### MATERIAL PROVIDED

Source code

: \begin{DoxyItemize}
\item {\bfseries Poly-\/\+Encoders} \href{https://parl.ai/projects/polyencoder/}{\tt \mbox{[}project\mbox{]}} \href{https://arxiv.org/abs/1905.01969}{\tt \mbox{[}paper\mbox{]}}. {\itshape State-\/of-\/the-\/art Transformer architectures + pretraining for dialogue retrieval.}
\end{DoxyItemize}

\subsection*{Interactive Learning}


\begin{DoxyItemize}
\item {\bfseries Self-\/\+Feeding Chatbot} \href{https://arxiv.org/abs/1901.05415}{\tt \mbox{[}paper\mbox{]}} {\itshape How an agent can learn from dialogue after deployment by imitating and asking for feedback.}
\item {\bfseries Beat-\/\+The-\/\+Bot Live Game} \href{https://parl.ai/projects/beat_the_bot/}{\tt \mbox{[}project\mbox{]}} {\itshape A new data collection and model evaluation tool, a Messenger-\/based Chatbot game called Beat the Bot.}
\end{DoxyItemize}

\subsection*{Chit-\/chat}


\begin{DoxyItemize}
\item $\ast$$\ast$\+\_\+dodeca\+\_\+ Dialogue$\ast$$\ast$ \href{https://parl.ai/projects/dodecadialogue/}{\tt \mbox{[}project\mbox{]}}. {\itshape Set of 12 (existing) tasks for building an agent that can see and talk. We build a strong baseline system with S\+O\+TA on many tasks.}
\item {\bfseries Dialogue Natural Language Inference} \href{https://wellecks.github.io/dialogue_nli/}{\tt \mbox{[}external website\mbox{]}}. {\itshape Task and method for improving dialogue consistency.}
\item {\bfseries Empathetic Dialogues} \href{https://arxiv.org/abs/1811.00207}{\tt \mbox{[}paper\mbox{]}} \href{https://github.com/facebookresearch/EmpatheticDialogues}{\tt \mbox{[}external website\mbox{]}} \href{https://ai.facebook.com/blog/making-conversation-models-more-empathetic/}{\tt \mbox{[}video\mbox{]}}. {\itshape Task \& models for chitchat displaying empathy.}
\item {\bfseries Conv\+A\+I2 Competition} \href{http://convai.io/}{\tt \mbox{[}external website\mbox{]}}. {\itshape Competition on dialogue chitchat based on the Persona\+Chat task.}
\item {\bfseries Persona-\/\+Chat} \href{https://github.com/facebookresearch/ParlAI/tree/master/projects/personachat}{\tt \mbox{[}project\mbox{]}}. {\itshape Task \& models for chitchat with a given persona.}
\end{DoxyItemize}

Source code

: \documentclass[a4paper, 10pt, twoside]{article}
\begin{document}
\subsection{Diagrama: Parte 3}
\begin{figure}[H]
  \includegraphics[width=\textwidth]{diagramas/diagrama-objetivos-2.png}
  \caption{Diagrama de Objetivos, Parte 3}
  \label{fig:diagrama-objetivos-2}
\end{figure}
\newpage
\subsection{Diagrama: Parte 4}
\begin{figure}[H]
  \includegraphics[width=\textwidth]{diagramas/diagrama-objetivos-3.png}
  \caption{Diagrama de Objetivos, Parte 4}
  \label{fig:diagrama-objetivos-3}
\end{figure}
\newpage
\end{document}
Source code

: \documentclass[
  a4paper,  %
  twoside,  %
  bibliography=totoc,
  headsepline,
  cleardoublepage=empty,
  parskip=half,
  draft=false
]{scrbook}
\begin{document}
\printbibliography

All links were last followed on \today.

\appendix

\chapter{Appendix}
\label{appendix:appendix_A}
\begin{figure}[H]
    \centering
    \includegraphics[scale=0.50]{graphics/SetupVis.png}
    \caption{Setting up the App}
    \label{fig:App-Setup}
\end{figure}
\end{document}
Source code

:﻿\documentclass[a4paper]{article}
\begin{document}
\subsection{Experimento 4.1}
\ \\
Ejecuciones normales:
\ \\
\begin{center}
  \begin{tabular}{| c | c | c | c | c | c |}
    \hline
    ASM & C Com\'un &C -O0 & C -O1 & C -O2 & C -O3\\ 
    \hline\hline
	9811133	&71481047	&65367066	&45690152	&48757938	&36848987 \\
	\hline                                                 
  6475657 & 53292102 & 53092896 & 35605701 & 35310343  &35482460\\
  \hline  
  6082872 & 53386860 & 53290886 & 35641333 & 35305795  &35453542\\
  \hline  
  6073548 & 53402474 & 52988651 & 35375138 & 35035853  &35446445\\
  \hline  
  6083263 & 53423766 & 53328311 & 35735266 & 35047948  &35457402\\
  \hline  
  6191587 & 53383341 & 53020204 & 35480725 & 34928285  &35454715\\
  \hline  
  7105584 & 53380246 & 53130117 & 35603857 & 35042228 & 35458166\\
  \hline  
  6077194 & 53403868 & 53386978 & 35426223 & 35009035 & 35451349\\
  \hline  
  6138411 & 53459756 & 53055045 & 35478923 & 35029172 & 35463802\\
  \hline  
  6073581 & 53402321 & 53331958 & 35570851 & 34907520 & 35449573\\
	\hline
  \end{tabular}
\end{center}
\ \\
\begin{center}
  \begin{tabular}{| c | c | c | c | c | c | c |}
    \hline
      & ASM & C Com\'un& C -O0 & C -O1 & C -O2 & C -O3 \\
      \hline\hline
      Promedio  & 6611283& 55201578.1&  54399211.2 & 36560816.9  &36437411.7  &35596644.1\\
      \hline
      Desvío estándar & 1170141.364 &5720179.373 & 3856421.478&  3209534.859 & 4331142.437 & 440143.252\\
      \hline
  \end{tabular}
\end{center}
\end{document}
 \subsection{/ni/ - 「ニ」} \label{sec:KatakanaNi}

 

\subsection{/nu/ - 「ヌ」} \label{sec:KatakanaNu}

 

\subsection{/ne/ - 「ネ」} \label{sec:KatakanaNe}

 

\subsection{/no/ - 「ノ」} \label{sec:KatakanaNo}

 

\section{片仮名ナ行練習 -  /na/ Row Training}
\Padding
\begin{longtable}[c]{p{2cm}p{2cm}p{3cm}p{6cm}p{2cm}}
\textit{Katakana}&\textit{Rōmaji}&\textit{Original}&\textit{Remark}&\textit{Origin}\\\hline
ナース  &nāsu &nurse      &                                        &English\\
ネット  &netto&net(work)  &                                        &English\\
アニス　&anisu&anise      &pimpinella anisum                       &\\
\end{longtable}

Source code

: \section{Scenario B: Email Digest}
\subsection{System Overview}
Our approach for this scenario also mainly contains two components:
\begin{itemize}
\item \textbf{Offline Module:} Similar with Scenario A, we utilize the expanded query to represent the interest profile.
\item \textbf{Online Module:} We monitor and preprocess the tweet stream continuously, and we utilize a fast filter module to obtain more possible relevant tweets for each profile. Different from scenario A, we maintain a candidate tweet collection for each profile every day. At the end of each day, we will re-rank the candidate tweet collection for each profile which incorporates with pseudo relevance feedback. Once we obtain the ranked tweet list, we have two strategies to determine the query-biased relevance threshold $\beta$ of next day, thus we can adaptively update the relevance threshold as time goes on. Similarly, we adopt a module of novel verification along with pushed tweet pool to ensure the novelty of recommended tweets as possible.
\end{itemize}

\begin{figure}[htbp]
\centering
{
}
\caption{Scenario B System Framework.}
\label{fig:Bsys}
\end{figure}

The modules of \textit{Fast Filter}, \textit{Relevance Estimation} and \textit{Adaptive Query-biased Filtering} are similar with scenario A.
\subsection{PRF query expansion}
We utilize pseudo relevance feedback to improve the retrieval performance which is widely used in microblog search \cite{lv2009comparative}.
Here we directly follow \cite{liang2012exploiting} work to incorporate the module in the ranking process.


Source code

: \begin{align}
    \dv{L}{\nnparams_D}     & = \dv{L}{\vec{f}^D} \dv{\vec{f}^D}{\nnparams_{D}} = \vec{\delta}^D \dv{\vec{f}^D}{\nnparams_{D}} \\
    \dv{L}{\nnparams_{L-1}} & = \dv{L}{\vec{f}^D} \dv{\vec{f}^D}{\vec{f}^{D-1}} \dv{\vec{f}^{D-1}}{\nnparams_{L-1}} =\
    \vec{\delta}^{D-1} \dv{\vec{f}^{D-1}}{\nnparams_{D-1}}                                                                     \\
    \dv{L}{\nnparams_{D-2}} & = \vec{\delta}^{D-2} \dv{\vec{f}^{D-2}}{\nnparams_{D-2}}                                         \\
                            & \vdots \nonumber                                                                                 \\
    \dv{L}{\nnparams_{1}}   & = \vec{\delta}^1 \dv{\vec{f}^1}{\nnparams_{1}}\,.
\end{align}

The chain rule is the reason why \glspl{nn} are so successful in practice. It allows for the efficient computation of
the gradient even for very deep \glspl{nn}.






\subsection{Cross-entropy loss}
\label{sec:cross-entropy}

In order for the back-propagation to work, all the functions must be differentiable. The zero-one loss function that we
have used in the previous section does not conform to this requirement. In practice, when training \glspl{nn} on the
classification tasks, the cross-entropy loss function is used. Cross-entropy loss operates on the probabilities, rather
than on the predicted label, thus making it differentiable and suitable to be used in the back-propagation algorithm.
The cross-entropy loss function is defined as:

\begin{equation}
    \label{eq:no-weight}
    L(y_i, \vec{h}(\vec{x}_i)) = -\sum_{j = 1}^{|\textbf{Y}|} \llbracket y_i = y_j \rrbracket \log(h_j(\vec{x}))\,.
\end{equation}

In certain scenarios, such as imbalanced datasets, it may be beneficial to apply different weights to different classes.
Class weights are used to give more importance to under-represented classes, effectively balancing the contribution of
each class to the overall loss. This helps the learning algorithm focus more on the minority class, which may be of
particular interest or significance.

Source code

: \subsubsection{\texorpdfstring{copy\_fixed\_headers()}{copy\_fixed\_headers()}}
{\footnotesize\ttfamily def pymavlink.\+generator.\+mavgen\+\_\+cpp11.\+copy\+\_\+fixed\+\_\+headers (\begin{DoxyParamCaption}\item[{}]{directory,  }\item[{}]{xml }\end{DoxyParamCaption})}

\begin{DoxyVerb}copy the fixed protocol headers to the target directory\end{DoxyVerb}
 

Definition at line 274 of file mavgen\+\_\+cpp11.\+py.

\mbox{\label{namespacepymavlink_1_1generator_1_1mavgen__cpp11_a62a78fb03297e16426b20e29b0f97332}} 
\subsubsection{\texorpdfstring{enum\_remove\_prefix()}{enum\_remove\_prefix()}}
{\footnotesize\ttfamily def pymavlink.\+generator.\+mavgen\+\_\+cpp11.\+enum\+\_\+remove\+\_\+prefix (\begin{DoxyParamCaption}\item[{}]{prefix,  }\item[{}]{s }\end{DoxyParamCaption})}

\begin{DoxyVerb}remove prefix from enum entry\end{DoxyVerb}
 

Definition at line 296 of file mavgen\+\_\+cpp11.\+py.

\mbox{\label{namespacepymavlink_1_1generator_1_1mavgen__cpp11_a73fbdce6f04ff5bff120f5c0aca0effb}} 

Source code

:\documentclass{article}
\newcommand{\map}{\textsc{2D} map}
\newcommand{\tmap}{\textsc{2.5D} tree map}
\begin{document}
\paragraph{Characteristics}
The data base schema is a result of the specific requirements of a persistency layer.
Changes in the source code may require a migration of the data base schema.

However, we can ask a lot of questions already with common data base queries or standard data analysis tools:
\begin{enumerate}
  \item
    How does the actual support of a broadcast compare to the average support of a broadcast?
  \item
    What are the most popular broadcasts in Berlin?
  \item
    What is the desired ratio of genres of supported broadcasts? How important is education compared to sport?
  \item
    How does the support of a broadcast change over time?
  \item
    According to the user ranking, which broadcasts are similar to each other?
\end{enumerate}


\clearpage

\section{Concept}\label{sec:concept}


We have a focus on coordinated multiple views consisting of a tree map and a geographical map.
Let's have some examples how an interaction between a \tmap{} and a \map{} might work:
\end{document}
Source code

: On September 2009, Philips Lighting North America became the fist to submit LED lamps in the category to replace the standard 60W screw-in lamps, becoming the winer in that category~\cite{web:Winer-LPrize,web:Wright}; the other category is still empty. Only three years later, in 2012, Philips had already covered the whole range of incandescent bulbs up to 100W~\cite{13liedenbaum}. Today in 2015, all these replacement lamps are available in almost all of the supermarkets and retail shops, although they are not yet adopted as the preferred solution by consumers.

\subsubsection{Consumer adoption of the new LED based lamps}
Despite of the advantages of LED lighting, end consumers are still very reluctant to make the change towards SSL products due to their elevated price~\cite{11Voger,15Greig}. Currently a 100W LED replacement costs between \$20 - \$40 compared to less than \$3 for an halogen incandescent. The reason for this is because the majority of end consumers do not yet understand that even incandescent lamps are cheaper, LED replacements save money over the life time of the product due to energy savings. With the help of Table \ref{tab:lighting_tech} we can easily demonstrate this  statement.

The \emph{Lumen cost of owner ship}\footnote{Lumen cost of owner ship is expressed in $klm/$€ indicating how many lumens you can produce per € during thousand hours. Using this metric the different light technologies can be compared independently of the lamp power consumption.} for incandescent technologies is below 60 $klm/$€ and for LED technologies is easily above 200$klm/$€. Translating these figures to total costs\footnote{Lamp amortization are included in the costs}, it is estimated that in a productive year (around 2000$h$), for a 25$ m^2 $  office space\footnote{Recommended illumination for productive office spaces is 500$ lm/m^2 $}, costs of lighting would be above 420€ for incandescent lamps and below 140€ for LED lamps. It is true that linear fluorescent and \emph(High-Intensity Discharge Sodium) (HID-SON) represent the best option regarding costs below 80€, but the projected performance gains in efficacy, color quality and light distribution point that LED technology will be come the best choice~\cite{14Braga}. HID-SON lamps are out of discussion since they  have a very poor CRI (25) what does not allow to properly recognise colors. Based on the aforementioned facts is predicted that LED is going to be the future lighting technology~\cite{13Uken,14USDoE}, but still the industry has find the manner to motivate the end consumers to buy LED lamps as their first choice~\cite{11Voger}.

######

(EXERCISE AIM) Only the lines above from the line containing "prefix from enum" through the line containing "The data base schema is" should be retyped, exactly and with both ends included.

(YOUR SOLUTION)
\begin{DoxyVerb}remove prefix from enum entry\end{DoxyVerb}
 

Definition at line 296 of file mavgen\+\_\+cpp11.\+py.

\mbox{\label{namespacepymavlink_1_1generator_1_1mavgen__cpp11_a73fbdce6f04ff5bff120f5c0aca0effb}} 

Source code

:\documentclass{article}
\newcommand{\map}{\textsc{2D} map}
\newcommand{\tmap}{\textsc{2.5D} tree map}
\begin{document}
\paragraph{Characteristics}
The data base schema is a result of the specific requirements of a persistency layer.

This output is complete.